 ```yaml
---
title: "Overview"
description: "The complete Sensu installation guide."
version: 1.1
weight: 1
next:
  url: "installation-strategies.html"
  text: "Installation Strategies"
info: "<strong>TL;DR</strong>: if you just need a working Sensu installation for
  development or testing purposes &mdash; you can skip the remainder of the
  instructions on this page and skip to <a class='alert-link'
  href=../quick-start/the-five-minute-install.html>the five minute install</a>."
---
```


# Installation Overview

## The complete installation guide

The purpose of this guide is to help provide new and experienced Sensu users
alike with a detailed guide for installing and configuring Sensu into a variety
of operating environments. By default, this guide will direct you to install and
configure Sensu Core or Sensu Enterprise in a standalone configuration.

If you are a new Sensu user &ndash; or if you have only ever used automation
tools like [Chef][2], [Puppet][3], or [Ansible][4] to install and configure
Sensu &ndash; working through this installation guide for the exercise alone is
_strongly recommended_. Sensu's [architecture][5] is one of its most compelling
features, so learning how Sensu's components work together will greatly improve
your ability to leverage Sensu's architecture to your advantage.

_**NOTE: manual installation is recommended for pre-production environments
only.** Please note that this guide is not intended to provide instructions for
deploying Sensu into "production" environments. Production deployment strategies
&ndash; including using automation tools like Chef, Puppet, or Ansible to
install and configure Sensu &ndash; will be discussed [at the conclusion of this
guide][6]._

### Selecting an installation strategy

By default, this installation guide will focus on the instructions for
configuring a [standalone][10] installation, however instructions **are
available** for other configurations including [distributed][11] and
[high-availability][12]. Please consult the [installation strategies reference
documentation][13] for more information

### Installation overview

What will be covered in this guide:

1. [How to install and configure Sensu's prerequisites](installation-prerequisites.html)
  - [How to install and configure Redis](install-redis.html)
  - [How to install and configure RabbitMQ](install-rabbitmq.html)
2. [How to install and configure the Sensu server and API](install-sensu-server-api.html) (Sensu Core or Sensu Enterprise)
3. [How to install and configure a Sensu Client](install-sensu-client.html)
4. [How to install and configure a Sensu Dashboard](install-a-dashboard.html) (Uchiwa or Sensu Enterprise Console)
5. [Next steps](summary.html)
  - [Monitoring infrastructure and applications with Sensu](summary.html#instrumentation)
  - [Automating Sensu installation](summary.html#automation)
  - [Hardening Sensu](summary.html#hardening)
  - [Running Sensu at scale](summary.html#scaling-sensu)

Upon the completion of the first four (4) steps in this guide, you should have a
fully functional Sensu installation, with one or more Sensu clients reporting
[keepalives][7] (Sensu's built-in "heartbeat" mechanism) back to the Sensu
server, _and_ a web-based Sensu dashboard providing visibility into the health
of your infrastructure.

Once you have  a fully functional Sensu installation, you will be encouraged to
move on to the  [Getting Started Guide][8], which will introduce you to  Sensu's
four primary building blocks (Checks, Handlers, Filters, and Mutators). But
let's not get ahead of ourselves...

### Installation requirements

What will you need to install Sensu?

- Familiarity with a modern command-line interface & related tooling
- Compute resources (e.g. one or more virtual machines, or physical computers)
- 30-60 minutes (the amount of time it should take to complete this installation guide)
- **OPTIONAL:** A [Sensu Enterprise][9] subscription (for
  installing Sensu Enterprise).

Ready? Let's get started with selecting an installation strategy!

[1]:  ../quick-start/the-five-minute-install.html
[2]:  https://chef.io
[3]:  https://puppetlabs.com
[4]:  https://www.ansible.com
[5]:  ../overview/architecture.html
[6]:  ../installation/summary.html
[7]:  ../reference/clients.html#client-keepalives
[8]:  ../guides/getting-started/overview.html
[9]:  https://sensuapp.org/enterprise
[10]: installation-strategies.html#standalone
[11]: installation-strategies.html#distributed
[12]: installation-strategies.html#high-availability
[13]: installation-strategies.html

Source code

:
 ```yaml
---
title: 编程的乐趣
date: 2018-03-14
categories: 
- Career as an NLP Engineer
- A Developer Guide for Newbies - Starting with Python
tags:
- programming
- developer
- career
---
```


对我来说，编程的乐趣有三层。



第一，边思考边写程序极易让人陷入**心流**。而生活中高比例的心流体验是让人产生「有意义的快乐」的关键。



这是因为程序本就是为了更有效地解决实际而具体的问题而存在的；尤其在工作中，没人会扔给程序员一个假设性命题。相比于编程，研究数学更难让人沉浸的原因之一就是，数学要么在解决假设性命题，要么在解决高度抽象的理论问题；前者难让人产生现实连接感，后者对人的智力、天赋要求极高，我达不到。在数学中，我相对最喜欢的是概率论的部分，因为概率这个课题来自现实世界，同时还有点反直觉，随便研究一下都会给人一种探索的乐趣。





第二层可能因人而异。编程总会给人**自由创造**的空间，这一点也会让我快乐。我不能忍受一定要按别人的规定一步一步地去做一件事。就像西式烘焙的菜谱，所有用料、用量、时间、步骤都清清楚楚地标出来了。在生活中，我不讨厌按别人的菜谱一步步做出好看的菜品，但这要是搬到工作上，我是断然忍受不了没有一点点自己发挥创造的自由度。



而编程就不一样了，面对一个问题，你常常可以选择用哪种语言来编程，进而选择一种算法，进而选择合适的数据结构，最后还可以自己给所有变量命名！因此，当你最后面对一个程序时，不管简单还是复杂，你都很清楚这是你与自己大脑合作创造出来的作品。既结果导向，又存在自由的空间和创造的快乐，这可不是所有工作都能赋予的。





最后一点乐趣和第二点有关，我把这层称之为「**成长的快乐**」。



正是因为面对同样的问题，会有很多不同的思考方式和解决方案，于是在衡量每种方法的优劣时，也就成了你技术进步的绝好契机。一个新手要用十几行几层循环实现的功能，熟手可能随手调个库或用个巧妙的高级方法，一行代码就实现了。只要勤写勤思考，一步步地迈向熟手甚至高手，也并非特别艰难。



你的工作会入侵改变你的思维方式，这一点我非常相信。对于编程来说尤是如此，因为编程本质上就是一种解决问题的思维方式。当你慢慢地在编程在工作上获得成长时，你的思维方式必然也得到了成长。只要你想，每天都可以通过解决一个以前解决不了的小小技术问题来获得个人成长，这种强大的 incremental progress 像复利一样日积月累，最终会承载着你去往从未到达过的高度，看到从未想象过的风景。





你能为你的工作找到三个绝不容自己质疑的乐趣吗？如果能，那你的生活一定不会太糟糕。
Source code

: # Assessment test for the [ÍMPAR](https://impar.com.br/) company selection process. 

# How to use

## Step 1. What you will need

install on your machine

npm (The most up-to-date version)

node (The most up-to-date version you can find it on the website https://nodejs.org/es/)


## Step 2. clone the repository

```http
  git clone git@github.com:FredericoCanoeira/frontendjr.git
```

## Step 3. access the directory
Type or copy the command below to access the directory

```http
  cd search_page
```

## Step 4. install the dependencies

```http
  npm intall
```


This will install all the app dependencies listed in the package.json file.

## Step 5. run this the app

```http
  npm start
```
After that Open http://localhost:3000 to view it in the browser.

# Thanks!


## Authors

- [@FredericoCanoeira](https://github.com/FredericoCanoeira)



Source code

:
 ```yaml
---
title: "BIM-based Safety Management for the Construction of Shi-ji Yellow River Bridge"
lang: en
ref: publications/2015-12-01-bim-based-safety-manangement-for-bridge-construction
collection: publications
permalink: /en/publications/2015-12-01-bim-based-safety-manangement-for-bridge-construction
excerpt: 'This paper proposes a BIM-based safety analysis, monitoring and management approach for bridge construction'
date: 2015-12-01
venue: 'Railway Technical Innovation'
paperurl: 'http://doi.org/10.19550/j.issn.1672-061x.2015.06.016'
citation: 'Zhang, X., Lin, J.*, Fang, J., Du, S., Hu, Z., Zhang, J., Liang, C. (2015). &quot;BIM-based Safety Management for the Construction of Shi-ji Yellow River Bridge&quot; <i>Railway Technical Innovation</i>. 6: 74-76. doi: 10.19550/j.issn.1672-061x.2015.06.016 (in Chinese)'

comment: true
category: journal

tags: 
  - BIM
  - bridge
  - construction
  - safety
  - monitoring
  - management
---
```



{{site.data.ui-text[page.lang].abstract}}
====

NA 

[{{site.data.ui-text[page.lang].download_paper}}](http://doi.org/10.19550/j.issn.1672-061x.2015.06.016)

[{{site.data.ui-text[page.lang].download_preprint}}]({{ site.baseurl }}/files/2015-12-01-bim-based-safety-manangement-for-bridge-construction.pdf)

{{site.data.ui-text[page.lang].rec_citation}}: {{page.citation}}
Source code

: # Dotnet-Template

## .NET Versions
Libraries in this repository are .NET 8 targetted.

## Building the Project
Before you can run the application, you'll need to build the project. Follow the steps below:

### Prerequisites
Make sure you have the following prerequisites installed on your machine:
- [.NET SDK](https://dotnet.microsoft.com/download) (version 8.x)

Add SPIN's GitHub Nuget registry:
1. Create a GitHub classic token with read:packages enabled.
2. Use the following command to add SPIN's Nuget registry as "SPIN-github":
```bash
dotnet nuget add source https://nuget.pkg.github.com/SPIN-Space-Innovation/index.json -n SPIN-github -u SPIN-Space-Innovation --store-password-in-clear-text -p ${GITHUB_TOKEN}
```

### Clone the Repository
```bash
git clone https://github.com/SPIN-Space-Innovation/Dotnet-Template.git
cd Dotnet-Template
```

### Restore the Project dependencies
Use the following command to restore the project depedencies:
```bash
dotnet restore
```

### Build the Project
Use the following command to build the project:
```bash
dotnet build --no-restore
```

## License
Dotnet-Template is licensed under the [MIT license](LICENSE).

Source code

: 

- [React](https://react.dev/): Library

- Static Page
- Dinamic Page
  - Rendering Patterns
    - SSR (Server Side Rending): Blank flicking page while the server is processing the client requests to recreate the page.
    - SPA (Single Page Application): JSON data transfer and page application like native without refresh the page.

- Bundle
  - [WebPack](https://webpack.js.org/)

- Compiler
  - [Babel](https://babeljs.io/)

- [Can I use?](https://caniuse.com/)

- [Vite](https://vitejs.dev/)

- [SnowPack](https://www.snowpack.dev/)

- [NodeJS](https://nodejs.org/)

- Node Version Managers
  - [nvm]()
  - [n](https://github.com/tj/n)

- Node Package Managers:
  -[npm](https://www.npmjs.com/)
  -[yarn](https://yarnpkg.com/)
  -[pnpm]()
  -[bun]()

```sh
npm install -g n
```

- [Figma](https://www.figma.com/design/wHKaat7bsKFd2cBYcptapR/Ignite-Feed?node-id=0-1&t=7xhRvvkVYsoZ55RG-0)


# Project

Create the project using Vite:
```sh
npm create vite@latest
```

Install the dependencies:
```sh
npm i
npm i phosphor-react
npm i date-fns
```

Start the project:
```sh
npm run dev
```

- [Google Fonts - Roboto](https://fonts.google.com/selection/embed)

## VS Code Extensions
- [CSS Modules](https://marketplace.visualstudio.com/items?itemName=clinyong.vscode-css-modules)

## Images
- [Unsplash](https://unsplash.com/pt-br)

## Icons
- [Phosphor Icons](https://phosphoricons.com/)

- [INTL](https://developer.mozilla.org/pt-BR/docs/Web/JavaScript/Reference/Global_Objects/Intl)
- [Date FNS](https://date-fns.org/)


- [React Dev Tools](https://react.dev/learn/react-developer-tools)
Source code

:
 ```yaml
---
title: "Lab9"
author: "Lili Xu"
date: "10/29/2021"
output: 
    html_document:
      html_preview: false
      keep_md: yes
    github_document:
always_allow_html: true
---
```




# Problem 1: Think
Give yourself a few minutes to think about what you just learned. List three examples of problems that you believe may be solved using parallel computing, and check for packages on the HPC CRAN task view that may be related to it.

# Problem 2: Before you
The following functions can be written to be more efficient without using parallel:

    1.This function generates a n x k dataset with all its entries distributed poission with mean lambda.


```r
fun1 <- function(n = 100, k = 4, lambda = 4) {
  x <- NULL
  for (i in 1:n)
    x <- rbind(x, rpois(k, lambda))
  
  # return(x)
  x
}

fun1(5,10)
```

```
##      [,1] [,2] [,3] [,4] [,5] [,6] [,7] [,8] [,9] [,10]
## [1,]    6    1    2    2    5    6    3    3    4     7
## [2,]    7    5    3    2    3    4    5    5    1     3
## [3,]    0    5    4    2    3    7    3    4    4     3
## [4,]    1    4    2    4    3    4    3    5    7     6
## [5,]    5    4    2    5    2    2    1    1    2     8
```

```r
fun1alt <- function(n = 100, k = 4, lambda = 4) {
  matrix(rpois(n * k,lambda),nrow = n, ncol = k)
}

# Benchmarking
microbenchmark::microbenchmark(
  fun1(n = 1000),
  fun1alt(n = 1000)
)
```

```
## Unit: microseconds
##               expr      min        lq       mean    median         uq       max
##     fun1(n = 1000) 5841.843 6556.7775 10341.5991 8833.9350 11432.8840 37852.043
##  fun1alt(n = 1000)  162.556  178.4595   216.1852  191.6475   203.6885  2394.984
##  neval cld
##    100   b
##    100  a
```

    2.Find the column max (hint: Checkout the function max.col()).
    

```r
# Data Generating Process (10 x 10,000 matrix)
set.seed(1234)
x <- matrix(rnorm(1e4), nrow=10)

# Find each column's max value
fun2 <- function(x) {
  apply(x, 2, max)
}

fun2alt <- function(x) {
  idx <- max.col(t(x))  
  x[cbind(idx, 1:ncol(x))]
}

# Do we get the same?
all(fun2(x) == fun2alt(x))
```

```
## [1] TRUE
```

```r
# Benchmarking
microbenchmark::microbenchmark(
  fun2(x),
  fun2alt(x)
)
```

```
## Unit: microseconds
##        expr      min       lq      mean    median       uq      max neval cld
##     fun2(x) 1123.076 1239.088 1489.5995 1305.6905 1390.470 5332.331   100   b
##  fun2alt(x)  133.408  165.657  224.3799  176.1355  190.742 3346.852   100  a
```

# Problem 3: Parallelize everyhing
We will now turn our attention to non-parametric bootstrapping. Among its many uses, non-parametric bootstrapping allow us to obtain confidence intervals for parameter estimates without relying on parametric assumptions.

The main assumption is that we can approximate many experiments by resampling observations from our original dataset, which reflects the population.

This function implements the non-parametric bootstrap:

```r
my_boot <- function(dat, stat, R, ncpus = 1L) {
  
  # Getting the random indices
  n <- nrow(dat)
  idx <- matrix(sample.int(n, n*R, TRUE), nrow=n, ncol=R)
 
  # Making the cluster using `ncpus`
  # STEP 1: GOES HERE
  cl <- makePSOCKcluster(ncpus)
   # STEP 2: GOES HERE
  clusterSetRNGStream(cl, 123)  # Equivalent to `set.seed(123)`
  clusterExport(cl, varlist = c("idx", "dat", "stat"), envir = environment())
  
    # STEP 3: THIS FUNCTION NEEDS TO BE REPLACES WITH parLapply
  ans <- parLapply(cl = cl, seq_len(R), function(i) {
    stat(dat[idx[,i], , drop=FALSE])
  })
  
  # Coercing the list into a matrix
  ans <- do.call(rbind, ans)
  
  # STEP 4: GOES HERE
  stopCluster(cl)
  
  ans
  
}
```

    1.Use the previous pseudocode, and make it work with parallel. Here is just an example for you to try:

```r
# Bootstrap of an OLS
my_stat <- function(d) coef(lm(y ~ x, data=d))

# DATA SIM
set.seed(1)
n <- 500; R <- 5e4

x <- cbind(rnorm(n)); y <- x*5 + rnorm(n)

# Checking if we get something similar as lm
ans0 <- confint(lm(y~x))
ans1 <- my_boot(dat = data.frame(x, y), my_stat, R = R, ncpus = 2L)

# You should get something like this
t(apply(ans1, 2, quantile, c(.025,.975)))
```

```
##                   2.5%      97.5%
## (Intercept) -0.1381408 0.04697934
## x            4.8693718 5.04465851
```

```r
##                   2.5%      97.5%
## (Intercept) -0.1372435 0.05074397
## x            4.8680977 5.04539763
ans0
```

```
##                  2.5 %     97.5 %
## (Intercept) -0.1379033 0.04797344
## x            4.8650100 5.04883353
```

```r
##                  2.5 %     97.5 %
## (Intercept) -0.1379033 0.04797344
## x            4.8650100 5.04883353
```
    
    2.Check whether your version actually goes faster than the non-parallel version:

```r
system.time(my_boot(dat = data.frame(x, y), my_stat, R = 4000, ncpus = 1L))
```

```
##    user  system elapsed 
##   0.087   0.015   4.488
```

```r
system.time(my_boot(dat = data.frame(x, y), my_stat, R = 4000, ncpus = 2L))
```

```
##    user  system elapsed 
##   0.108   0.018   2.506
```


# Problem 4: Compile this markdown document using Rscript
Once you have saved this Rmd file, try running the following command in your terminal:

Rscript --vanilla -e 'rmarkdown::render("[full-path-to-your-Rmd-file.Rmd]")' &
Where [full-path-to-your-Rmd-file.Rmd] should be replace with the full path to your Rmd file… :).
########
Task requirements: Only a number is wanted here: how many lines of the records above include the string "mean"?

Exercise output: 3